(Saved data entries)
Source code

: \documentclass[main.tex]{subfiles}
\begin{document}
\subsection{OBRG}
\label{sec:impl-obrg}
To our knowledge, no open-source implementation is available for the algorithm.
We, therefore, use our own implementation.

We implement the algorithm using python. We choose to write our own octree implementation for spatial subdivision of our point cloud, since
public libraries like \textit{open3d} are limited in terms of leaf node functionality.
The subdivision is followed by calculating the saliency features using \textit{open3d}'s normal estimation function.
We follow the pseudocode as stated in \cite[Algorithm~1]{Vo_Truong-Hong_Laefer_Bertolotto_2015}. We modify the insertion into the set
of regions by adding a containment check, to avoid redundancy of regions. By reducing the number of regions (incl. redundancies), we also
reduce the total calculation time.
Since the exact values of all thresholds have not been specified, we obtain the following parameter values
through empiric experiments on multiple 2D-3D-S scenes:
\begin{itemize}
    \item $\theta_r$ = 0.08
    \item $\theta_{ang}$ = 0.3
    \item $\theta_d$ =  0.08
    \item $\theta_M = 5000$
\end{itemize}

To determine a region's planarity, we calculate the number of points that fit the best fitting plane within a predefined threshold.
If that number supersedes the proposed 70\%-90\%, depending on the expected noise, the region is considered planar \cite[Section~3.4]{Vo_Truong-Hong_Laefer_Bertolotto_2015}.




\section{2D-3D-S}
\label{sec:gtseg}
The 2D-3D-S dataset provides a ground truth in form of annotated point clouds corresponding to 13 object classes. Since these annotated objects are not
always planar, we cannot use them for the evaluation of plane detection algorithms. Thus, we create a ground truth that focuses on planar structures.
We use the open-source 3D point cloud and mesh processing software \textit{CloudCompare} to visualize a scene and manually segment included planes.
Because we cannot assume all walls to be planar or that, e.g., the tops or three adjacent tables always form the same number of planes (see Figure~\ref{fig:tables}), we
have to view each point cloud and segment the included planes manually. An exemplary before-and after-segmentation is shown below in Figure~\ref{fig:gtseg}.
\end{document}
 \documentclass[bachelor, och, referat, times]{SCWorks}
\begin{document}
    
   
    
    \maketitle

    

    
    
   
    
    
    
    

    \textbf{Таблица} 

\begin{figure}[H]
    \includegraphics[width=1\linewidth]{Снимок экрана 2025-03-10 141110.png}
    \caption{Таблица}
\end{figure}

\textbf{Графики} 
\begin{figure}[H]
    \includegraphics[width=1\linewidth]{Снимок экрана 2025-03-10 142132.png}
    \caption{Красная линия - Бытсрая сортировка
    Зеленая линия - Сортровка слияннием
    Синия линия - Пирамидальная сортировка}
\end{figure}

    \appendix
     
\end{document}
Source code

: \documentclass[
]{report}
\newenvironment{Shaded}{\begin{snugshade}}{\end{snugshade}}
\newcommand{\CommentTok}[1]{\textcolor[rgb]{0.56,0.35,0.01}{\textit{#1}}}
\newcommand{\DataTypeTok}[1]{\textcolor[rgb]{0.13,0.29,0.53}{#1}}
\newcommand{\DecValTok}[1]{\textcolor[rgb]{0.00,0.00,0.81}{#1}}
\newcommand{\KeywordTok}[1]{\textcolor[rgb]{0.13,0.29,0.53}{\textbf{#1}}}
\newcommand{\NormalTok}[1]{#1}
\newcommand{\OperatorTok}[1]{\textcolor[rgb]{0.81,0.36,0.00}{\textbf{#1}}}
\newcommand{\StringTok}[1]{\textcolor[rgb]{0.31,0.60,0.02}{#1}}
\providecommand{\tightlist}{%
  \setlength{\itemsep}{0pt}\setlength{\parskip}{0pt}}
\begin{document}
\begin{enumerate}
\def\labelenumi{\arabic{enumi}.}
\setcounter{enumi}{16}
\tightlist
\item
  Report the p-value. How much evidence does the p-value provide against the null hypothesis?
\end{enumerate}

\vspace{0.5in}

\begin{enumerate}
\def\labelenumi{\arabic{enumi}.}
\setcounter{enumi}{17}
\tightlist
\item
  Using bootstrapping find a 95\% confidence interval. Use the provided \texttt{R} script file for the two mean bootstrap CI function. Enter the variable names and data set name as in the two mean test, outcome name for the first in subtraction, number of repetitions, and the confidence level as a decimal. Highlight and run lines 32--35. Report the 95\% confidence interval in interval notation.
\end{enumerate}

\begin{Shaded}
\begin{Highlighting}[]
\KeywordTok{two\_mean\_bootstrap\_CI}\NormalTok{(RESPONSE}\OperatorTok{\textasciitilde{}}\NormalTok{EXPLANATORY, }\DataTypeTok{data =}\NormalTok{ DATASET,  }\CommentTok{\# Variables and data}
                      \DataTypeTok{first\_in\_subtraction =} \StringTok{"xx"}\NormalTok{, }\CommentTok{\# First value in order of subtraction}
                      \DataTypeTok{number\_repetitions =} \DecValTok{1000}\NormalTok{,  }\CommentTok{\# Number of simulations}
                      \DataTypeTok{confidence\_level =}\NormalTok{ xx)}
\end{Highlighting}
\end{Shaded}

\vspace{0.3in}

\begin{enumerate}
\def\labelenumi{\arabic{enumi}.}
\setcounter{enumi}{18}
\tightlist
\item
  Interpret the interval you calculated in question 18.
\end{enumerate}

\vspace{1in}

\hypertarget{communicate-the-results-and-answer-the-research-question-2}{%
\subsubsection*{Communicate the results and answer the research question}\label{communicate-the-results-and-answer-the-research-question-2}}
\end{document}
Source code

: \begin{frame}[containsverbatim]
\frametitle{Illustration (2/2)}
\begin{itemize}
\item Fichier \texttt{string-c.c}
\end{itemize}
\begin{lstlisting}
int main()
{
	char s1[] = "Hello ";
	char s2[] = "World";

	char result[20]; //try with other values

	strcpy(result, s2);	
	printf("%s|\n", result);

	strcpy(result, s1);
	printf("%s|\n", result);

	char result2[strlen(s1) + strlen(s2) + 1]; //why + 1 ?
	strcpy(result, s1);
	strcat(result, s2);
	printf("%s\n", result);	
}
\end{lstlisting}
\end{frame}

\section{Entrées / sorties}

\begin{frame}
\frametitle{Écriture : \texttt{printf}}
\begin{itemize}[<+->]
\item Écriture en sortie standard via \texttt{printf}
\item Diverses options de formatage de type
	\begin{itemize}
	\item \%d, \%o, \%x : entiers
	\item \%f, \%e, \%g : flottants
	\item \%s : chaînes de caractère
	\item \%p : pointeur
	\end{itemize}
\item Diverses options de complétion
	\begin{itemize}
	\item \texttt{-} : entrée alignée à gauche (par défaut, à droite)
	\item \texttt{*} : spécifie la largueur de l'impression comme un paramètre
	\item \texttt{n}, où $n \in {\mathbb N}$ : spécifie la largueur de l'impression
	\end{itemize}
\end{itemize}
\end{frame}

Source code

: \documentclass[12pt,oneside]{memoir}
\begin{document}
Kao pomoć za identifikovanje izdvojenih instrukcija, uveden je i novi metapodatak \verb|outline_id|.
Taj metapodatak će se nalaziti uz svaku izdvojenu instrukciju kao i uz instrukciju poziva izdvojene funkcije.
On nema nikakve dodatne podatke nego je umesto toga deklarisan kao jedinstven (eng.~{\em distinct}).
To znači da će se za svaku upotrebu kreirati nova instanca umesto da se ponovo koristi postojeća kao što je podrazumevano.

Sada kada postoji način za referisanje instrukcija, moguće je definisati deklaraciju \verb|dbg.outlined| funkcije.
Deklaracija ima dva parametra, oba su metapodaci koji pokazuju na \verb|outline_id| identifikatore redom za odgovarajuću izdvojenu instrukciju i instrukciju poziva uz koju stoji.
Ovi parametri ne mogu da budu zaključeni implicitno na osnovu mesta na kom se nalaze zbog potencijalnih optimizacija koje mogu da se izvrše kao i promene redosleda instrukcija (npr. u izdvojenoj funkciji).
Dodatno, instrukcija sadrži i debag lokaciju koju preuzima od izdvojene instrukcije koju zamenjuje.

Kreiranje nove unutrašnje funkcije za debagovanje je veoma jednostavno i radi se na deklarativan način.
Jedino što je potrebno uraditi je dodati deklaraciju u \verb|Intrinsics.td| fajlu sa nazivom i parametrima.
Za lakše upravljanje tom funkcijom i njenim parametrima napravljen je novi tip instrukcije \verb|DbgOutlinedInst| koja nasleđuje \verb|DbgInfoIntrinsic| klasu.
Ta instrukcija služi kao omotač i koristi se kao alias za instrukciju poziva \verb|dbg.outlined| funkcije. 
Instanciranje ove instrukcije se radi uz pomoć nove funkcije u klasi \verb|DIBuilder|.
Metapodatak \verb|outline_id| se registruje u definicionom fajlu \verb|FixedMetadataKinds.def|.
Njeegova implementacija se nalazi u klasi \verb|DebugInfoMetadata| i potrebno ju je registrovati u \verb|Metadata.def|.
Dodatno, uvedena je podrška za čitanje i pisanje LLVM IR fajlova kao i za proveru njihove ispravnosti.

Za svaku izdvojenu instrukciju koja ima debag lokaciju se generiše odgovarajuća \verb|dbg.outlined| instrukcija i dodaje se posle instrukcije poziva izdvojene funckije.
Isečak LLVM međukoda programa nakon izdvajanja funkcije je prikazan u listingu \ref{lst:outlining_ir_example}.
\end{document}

▶ _WORK TO COMPLETE_
List all lines above in which the string "instrukciju" appears.

▶ _EXPECTED OUTPUT_
Taj metapodatak će se nalaziti uz svaku izdvojenu instrukciju kao i uz instrukciju poziva izdvojene funkcije.
Deklaracija ima dva parametra, oba su metapodaci koji pokazuju na \verb|outline_id| identifikatore redom za odgovarajuću izdvojenu instrukciju i instrukciju poziva uz koju stoji.
Ta instrukcija služi kao omotač i koristi se kao alias za instrukciju poziva \verb|dbg.outlined| funkcije. 
Za svaku izdvojenu instrukciju koja ima debag lokaciju se generiše odgovarajuća \verb|dbg.outlined| instrukcija i dodaje se posle instrukcije poziva izdvojene funckije.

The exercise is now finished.